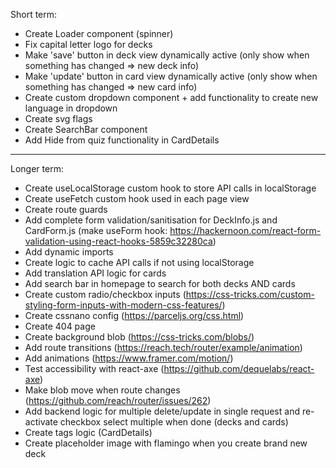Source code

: Short term:

- Create Loader component (spinner)
- Fix capital letter logo for decks
- Make 'save' button in deck view dynamically active (only show when something has changed => new deck info)
- Make 'update' button in card view dynamically active (only show when something has changed => new card info)
- Create custom dropdown component + add functionality to create new language in dropdown
- Create svg flags
- Create SearchBar component
- Add Hide from quiz functionality in CardDetails

---

Longer term:

- Create useLocalStorage custom hook to store API calls in localStorage
- Create useFetch custom hook used in each page view
- Create route guards
- Add complete form validation/sanitisation for DeckInfo.js and CardForm.js (make useForm hook: https://hackernoon.com/react-form-validation-using-react-hooks-5859c32280ca)
- Add dynamic imports
- Create logic to cache API calls if not using localStorage
- Add translation API logic for cards
- Add search bar in homepage to search for both decks AND cards
- Create custom radio/checkbox inputs (https://css-tricks.com/custom-styling-form-inputs-with-modern-css-features/)
- Create cssnano config (https://parceljs.org/css.html)
- Create 404 page
- Create background blob (https://css-tricks.com/blobs/)
- Add route transitions (https://reach.tech/router/example/animation)
- Add animations (https://www.framer.com/motion/)
- Test accessibility with react-axe (https://github.com/dequelabs/react-axe)
- Make blob move when route changes (https://github.com/reach/router/issues/262)
- Add backend logic for multiple delete/update in single request and re-activate checkbox select multiple when done (decks and cards)
- Create tags logic (CardDetails)
- Create placeholder image with flamingo when you create brand new deck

The task:
Only lines holding the word "with" are wanted, so copy each of them from the records above.

Task answer:
- Create custom radio/checkbox inputs (https://css-tricks.com/custom-styling-form-inputs-with-modern-css-features/)
- Test accessibility with react-axe (https://github.com/dequelabs/react-axe)
- Create placeholder image with flamingo when you create brand new deck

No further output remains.